■ Work to be completed
Check each line below for "pumped" and give the count of those that have it, nothing else.

■ Data shown
Segment Open

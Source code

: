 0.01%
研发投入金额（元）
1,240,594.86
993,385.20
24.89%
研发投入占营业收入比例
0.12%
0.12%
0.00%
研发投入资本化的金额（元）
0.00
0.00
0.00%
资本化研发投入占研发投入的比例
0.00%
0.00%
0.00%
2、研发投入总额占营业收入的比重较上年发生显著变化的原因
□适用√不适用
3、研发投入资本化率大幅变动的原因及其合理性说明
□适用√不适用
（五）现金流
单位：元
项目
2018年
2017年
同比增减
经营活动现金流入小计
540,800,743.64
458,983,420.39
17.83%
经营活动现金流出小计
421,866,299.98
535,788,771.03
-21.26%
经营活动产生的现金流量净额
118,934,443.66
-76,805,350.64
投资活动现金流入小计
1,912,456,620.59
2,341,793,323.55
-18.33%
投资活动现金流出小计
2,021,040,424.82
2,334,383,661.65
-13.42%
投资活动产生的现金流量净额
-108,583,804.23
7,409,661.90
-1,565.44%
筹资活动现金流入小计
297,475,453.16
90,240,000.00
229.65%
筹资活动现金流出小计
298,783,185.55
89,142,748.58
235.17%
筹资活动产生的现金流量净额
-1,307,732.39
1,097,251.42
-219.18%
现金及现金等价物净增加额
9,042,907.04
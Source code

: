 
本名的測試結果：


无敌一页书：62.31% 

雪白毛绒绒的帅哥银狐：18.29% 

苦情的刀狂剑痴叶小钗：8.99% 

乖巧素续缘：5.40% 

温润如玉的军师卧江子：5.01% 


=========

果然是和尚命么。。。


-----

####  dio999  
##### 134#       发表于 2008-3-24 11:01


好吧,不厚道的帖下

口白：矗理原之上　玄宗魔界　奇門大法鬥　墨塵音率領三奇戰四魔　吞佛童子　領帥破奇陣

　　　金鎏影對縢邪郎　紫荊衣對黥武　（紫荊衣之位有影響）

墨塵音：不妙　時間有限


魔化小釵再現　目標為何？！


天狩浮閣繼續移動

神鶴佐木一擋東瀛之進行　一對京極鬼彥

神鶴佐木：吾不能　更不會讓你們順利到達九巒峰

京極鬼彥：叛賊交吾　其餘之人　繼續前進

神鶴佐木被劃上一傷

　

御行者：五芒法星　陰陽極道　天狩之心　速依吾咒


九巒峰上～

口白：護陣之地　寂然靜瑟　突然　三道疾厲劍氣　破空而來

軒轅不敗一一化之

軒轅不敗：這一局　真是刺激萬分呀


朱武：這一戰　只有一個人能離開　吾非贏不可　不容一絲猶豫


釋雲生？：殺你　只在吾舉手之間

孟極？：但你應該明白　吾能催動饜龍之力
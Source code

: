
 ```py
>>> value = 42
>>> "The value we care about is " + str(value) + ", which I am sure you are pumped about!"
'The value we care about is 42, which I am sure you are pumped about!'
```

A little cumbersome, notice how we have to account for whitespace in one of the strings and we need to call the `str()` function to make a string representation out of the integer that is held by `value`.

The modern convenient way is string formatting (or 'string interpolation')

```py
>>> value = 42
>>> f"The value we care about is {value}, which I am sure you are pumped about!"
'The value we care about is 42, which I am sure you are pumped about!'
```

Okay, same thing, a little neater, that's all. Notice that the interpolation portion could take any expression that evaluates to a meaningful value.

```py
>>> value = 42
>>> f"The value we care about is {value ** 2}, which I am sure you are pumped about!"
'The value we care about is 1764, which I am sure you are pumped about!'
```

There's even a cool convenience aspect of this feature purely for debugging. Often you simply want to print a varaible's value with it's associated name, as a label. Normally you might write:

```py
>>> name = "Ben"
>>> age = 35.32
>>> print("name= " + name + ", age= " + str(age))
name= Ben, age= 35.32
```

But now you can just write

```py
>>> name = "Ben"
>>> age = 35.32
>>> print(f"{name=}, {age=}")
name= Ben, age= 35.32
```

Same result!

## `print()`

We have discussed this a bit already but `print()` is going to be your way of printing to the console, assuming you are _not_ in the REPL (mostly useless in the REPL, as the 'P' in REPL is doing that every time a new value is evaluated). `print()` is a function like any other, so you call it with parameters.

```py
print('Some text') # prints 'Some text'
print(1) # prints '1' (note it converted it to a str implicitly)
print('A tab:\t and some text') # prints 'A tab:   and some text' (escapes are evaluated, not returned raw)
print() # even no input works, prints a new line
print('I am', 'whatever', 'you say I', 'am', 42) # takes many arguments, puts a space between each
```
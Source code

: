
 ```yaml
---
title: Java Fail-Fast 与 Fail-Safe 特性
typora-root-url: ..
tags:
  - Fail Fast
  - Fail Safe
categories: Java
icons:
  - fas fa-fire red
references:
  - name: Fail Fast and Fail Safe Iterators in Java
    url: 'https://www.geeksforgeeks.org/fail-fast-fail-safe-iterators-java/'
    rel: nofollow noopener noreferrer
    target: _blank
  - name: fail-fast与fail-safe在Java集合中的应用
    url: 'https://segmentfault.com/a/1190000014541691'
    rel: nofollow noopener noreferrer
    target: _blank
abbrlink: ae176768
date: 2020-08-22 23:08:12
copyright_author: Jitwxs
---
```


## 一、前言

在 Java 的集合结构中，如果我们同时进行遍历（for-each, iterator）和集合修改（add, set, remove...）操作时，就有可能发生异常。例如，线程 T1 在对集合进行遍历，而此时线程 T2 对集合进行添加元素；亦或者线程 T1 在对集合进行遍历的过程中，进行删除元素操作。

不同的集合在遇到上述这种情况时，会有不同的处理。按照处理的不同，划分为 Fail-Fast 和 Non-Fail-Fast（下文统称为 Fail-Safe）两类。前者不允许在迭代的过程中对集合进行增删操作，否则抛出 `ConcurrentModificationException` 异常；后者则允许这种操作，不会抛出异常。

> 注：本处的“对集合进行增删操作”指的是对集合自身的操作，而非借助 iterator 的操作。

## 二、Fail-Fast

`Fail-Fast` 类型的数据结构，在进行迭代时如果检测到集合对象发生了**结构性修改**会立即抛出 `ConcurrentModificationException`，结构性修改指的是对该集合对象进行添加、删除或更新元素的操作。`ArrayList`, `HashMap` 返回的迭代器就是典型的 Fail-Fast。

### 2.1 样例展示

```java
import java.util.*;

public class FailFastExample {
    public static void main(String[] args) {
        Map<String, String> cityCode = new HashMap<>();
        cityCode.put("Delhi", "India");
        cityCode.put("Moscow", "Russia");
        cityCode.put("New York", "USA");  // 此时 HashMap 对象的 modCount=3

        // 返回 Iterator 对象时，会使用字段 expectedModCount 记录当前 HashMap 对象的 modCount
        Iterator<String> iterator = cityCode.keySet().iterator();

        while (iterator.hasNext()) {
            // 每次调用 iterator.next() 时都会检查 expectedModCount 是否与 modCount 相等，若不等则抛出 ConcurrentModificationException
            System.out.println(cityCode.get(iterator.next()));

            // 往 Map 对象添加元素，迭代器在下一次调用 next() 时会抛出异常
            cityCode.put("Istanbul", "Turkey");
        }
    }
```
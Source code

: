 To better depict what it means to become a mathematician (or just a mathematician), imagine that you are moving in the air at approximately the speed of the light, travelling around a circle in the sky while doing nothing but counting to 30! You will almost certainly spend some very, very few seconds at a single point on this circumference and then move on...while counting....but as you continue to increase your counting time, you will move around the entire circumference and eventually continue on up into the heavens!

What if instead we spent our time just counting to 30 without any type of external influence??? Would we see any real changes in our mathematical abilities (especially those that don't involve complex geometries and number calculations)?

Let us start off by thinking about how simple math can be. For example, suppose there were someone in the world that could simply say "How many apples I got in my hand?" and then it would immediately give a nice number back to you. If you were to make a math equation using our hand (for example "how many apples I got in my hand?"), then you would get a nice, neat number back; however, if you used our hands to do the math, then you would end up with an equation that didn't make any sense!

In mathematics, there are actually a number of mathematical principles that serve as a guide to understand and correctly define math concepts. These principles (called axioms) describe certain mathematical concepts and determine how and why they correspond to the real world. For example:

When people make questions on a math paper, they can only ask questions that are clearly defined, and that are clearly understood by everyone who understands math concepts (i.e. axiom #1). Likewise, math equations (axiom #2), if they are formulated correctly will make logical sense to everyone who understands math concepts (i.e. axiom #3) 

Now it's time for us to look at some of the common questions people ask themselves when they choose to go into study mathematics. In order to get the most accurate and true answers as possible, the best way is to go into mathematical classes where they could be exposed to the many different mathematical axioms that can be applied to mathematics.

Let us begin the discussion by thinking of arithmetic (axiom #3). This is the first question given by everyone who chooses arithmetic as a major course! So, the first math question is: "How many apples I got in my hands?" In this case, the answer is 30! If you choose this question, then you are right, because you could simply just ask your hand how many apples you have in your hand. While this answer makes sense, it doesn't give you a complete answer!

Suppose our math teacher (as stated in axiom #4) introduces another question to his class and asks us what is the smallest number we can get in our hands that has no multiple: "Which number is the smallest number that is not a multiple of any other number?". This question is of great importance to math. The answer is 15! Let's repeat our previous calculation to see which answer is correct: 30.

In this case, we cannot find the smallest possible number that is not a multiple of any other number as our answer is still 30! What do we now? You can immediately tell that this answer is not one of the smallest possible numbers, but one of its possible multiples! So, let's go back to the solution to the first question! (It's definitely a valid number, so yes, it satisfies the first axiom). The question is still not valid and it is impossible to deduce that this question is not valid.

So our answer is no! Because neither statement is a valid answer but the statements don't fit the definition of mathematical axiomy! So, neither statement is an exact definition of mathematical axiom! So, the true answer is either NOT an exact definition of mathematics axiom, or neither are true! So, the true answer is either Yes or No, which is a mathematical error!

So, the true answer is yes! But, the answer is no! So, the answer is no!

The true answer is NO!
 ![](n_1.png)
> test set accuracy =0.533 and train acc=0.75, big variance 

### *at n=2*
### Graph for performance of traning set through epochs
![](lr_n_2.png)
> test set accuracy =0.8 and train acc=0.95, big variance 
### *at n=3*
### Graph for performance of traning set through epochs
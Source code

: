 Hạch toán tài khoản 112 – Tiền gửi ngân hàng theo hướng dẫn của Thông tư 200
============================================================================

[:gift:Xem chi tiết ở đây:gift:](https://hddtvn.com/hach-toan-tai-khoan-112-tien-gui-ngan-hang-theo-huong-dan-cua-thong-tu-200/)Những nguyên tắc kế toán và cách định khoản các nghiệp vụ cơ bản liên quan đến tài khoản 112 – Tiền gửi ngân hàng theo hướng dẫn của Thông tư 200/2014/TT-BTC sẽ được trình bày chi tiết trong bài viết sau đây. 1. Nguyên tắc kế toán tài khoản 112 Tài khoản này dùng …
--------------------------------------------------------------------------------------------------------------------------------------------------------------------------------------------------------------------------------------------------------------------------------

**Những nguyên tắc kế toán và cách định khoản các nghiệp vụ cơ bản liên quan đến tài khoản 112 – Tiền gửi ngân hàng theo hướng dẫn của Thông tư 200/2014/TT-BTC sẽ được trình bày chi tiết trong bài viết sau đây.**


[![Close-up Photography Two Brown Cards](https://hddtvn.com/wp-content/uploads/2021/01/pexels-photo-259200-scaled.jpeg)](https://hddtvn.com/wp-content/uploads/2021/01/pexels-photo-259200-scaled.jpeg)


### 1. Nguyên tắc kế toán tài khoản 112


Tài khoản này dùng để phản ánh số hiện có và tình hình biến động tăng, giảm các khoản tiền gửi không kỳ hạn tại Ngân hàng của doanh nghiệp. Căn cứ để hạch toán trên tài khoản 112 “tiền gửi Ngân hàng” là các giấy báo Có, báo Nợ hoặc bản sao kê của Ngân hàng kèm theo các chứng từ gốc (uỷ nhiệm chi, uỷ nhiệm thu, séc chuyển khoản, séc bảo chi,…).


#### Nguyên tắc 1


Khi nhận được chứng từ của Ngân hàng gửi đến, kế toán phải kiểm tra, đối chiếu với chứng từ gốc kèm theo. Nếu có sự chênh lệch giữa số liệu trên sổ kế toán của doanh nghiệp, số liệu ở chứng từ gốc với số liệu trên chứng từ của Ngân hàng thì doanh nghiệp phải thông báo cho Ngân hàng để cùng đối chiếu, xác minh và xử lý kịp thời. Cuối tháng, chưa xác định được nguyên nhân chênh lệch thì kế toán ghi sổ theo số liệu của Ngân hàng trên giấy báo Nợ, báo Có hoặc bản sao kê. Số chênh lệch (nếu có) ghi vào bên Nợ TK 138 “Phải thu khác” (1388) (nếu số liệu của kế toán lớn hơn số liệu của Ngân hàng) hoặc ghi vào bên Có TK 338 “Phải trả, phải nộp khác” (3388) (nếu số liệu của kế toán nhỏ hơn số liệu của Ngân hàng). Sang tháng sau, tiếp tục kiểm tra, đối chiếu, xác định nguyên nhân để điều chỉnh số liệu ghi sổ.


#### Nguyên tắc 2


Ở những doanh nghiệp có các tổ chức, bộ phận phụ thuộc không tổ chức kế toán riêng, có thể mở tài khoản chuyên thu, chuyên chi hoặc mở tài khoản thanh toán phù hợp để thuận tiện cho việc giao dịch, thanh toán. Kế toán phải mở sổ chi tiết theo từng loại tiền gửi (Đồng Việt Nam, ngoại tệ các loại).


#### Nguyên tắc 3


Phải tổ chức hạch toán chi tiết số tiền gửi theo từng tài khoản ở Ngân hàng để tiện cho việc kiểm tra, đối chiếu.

Segment Closed

■ Exercise output
6